Aditya: (tertawa) "Iya, pasti panggil kamu, Ron. Makasih ya, udah selalu dukung aku."
Aaron: (tertawa balik) "Selalu siap, bro. Oke, ayo masuk kelas. Kita siapin rencana besar hari ini!"
Mereka berdua kemudian berjalan menuju kelas, dengan Aditya yang sedikit gugup namun lebih percaya diri. Dia merasa siap menghadapi hari itu, dengan rencana yang sudah matang di kepalanya.
***
Saat mereka berjalan menuju kelas, Aaron, yang penasaran, tak bisa menahan diri untuk bertanya lebih lanjut.
Aaron: "Ngomong-ngomong, Dit... tadi kamu bilang soal plan B. Jadi, apa rencana cadanganmu kalau ngomong langsungnya nggak berjalan sesuai rencana?"
Aditya: (tersenyum sedikit ragu) "Sebenarnya... aku belum punya plan B yang jelas, sih."
Aaron: (mengangkat alis) "Serius? Jadi, kamu nekat aja nih?"
Aditya: (tertawa kecil) "Nggak juga. Tapi kalau misalnya nggak berhasil, mungkin aku bakal coba cara lain buat ngasih jaketnya. Entah titipin lewat kamu, atau... ah, aku juga nggak yakin, Ron. Yang pasti aku pengen nyelesain ini dengan cara yang paling baik."
Aaron: (mengangguk) "Hmm, masuk akal sih. Tapi kalau sampai gagal, coba pikirin lagi aja nanti. Kamu tahu, aku selalu ada buat bantuin."

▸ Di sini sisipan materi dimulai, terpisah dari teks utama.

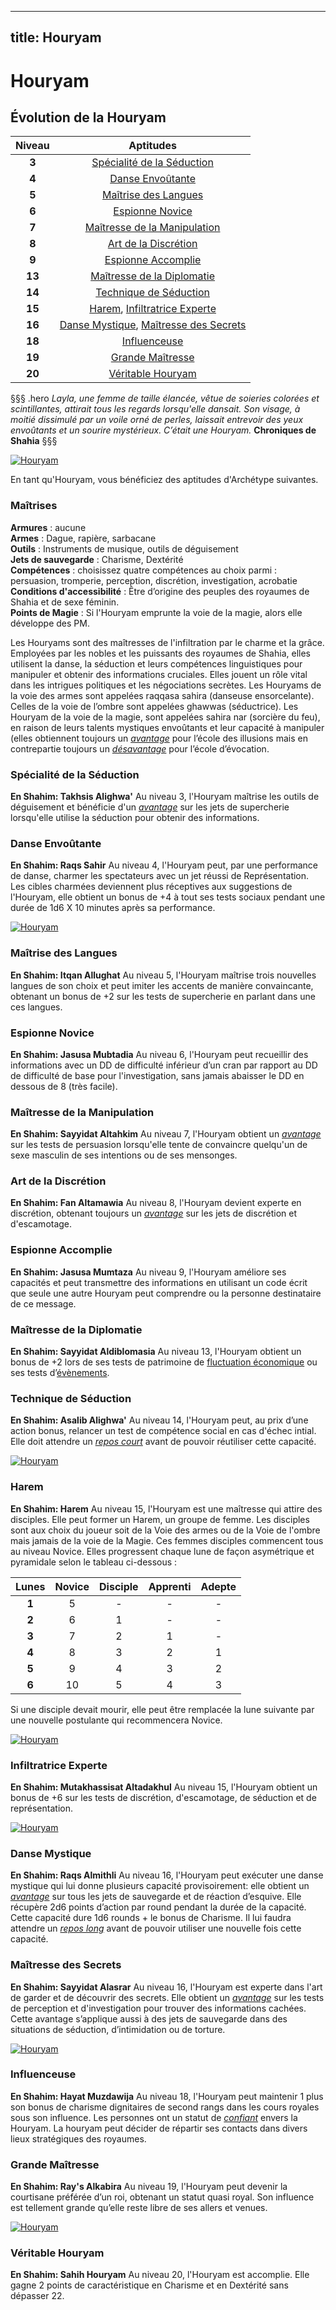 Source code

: 


---
title: Houryam
---
# Houryam

## Évolution de la Houryam

|Niveau|Aptitudes|
|:-:|:-:|
|**3**|[Spécialité de la Séduction](#specialite-de-la-seduction)|
|**4**|[Danse Envoûtante](#danse-envoutante)|
|**5**|[Maîtrise des Langues](#maitrise-des-langues)|
|**6**|[Espionne Novice](#espionne-novice)|
|**7**|[Maîtresse de la Manipulation](#maitresse-de-la-manipulation)|
|**8**|[Art de la Discrétion](#art-de-la-discretion)|
|**9**|[Espionne Accomplie](#espionne-accomplie)|
|**13**|[Maîtresse de la Diplomatie](#maitresse-de-la-diplomatie)|
|**14**|[Technique de Séduction](#technique-de-seduction)|
|**15**|[Harem](#harem), [Infiltratrice Experte](#infiltratrice-experte)|
|**16**|[Danse Mystique](#danse-mystique), [Maîtresse des Secrets](#maitresse-des-secrets)|
|**18**|[Influenceuse](#influenceuse)|
|**19**|[Grande Maîtresse](#grande-maitresse)|
|**20**|[Véritable Houryam](#veritable-houryam)|

§§§ .hero
*Layla, une femme de taille élancée, vêtue de soieries colorées et scintillantes, attirait tous les regards lorsqu'elle dansait. Son visage, à moitié dissimulé par un voile orné de perles, laissait entrevoir des yeux envoûtants et un sourire mystérieux. C’était une Houryam.*
**Chroniques de Shahia** 
§§§ 

[![Houryam](https://www.douaratil.fr/illustrations/archetype/houryam300.jpeg)](https://www.douaratil.fr/illustrations/archetype/houryam.jpeg) 

En tant qu'Houryam, vous bénéficiez des aptitudes d'Archétype suivantes. 
### Maîtrises
**Armures** : aucune   
**Armes** : Dague, rapière, sarbacane   
**Outils** : Instruments de musique, outils de déguisement   
**Jets de sauvegarde** : Charisme, Dextérité    
**Compétences** : choisissez quatre compétences au choix parmi : persuasion, tromperie, perception, discrétion, investigation, acrobatie
**Conditions d'accessibilité** : Être d’origine des peuples des royaumes de Shahia et de sexe féminin.    
**Points de Magie** : Si l'Houryam emprunte la voie de la magie, alors elle développe des PM.    

Les Houryams sont des maîtresses de l'infiltration par le charme et la grâce. Employées par les nobles et les puissants des royaumes de Shahia, elles utilisent la danse, la séduction et leurs compétences linguistiques pour manipuler et obtenir des informations cruciales. Elles jouent un rôle vital dans les intrigues politiques et les négociations secrètes. Les Houryams de la voie des armes sont appelées raqqasa sahira (danseuse ensorcelante). Celles de la voie de l’ombre sont appelées ghawwas (séductrice). Les Houryam de la voie de la magie, sont appelées sahira nar (sorcière du feu), en raison de leurs talents mystiques envoûtants et leur capacité à manipuler (elles obtiennent toujours un [_avantage_](/utiliser-les-caracteristiques/#avantage-et-desavantage) pour l’école des illusions mais en contrepartie toujours un [_désavantage_](/utiliser-les-caracteristiques/#avantage-et-desavantage) pour l’école d’évocation.

### Spécialité de la Séduction
**En Shahim: Takhsis Alighwa'**
Au niveau 3, l'Houryam maîtrise les outils de déguisement et bénéficie d'un [_avantage_](/utiliser-les-caracteristiques/#avantage-et-desavantage) sur les jets de supercherie lorsqu'elle utilise la séduction pour obtenir des informations.

### Danse Envoûtante
**En Shahim: Raqs Sahir**
Au niveau 4, l'Houryam peut, par une performance de danse, charmer les spectateurs avec un jet réussi de Représentation. Les cibles charmées deviennent plus réceptives aux suggestions de l'Houryam, elle obtient un bonus de +4 à tout ses tests sociaux pendant une durée de 1d6 X 10 minutes après sa performance.

[![Houryam](https://www.douaratil.fr/illustrations/archetype/houryam2300.jpeg)](https://www.douaratil.fr/illustrations/archetype/houryam2.jpeg) 

### Maîtrise des Langues
**En Shahim: Itqan Allughat**
Au niveau 5, l'Houryam maîtrise trois nouvelles langues de son choix et peut imiter les accents de manière convaincante, obtenant un bonus de +2 sur les tests de supercherie en parlant dans une ces langues.

### Espionne Novice
**En Shahim: Jasusa Mubtadia**
Au niveau 6, l'Houryam peut recueillir des informations avec un DD de difficulté inférieur d’un cran par rapport au DD de difficulté de base pour l'investigation, sans jamais abaisser le DD en dessous de 8 (très facile).

### Maîtresse de la Manipulation
**En Shahim: Sayyidat Altahkim**
Au niveau 7, l'Houryam obtient un [_avantage_](/utiliser-les-caracteristiques/#avantage-et-desavantage) sur les tests de persuasion lorsqu'elle tente de convaincre quelqu'un de sexe masculin de ses intentions ou de ses mensonges.

### Art de la Discrétion
**En Shahim: Fan Altamawia**
Au niveau 8, l'Houryam devient experte en discrétion, obtenant toujours un [_avantage_](/utiliser-les-caracteristiques/#avantage-et-desavantage) sur les jets de discrétion et d'escamotage.

### Espionne Accomplie
**En Shahim: Jasusa Mumtaza**
Au niveau 9, l'Houryam améliore ses capacités et peut transmettre des informations en utilisant un code écrit que seule une autre Houryam peut comprendre ou la personne destinataire de ce message.

### Maîtresse de la Diplomatie
**En Shahim: Sayyidat Aldiblomasia**
Au niveau 13, l'Houryam obtient un bonus de +2 lors de ses tests de patrimoine de [fluctuation économique](/gestion-de-la-famille-et-des-biens/#table-de-fluctuation-economique) ou ses tests d’[évènements](/developper-une-colonie/#les-evenements-de-la-colonie).

### Technique de Séduction
**En Shahim: Asalib Alighwa'**
Au niveau 14, l'Houryam peut, au prix d’une action bonus, relancer un test de compétence social en cas d'échec  intial. Elle doit attendre un [_repos court_](/gerer-la-sante-du-personnage/#repos-court) avant de pouvoir réutiliser cette capacité.

[![Houryam](https://www.douaratil.fr/illustrations/archetype/houryam4300.jpeg)](https://www.douaratil.fr/illustrations/archetype/houryam4.jpeg) 

### Harem
**En Shahim: Harem**
Au niveau 15, l'Houryam est une maîtresse qui attire des disciples. Elle peut former un Harem, un groupe de femme. Les disciples sont aux choix du joueur soit de la Voie des armes ou de la Voie de l'ombre mais jamais de la voie de la Magie. Ces femmes disciples commencent tous au niveau Novice. Elles progressent chaque lune de façon asymétrique et pyramidale selon le tableau ci-dessous :

|Lunes | Novice |Disciple |Apprenti |Adepte |
|:-:|:-:|:-:|:-:|:-:|
| **1** | 5 | - | - | - |   
| **2** | 6 | 1 | - | - |
| **3** | 7 | 2 | 1 | - |
| **4** | 8 | 3 | 2 |1  |
| **5** | 9 | 4 | 3 |2  |
| **6** | 10 | 5 | 4 |3  |

Si une disciple devait mourir, elle peut être remplacée la lune suivante par une nouvelle postulante qui recommencera Novice.

[![Houryam](https://www.douaratil.fr/illustrations/archetype/houryam5300.jpeg)](https://www.douaratil.fr/illustrations/archetype/houryam5.jpeg) 

### Infiltratrice Experte
**En Shahim: Mutakhassisat Altadakhul**
Au niveau 15, l'Houryam obtient un bonus de +6 sur les tests de discrétion, d'escamotage, de séduction et de représentation.    

[![Houryam](https://www.douaratil.fr/illustrations/archetype/houryam3300.jpeg)](https://www.douaratil.fr/illustrations/archetype/houryam3.jpeg) 

### Danse Mystique
**En Shahim: Raqs Almithli**
Au niveau 16, l'Houryam peut exécuter une danse mystique qui lui donne plusieurs capacité provisoirement: elle obtient un [_avantage_](/utiliser-les-caracteristiques/#avantage-et-desavantage)  sur tous les jets de sauvegarde et de réaction d’esquive. Elle récupère 2d6 points d’action par round pendant la durée de la capacité.     
Cette capacité dure 1d6 rounds + le bonus de Charisme. Il lui faudra attendre un [_repos long_](/gerer-la-sante-du-personnage/#repos-long) avant de pouvoir utiliser une nouvelle fois cette capacité.    

### Maîtresse des Secrets
**En Shahim: Sayyidat Alasrar**
Au niveau 16, l'Houryam est experte dans l'art de garder et de découvrir des secrets. Elle obtient un [_avantage_](/utiliser-les-caracteristiques/#avantage-et-desavantage) sur les tests de perception et d'investigation pour trouver des informations cachées. Cette avantage s’applique aussi à des jets de sauvegarde dans des situations de séduction, d’intimidation ou de torture.

[![Houryam](https://www.douaratil.fr/illustrations/archetype/houryam6300.jpeg)](https://www.douaratil.fr/illustrations/archetype/houryam6.jpeg) 

### Influenceuse
**En Shahim: Hayat Muzdawija**
Au niveau 18, l'Houryam peut maintenir 1 plus son bonus de charisme dignitaires de second rangs dans les cours royales sous son influence. Les personnes ont un statut de [_confiant_](/reputation/#confiant) envers la Houryam. La houryam peut décider de répartir ses contacts dans divers lieux stratégiques des royaumes. 

### Grande Maîtresse
**En Shahim: Ray's Alkabira**
Au niveau 19, l'Houryam peut devenir la courtisane préférée d’un roi, obtenant un statut quasi royal. Son influence est tellement grande qu’elle reste libre de ses allers et venues.    

[![Houryam](https://www.douaratil.fr/illustrations/archetype/houryam7300.jpeg)](https://www.douaratil.fr/illustrations/archetype/houryam7.jpeg) 

### Véritable Houryam
**En Shahim: Sahih Houryam**
Au niveau 20, l'Houryam est accomplie. Elle gagne 2 points de caractéristique en Charisme et en Dextérité sans dépasser 22.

Aditya: (tersenyum) "Iya, aku tahu. Makasih, Ron. Kamu memang sahabat terbaik."
Aaron: (menepuk punggung Aditya) "Santai aja, Dit. Kita bakal ngadepin ini bareng. Sekarang, fokus dulu deh buat rencana A. Kalau berhasil, nggak perlu plan B, kan?"
Aditya: (tertawa) "Benar juga. Oke, ayo kita hadapi hari ini!"
Dengan itu, mereka berdua masuk ke dalam kelas, dengan Aditya yang berusaha menyiapkan dirinya untuk menghadapi Davira dan menjalankan rencana yang sudah dia pikirkan sepanjang malam.
Saat Aditya dan Aaron terus berbicara tentang rencana mereka, tanpa mereka sadari, ada seseorang yang mendengar percakapan mereka dari jauh. Orang itu adalah Rega, teman sebangku Davira. Rega dikenal sebagai anak yang sering terlibat masalah, terutama dengan anak-anak dari kelas lain. Aaron dan Aditya memang sudah lama merasa kurang nyaman dengan kehadiran Rega.
Rega mengikuti mereka dari kejauhan, mendengarkan setiap kata yang mereka ucapkan, hingga mereka tiba di depan kelas. Dengan senyum yang samar, dia berjalan pelan menuju tempatnya, seolah tidak terjadi apa-apa, namun pikirannya penuh dengan rencana untuk memanfaatkan informasi yang baru saja didengarnya.
Aaron: (berbisik kepada Aditya) "Eh, Dit... kamu sadar nggak? Kayaknya tadi ada yang ngikutin kita deh."
Aditya: (melihat sekeliling) "Serius? Siapa?"
Aaron: (menggeleng) "Nggak tahu pasti, tapi aku rasa ada yang dengar percakapan kita."
Mereka berdua memandang sekeliling, mencoba mencari siapa yang mungkin mendengar. Namun, suasana kelas sudah mulai ramai dengan siswa yang bersiap untuk pelajaran pertama.
Aditya: (mengerutkan kening) "Ah, semoga nggak ada yang tahu rencana kita. Kita harus lebih hati-hati, Ron."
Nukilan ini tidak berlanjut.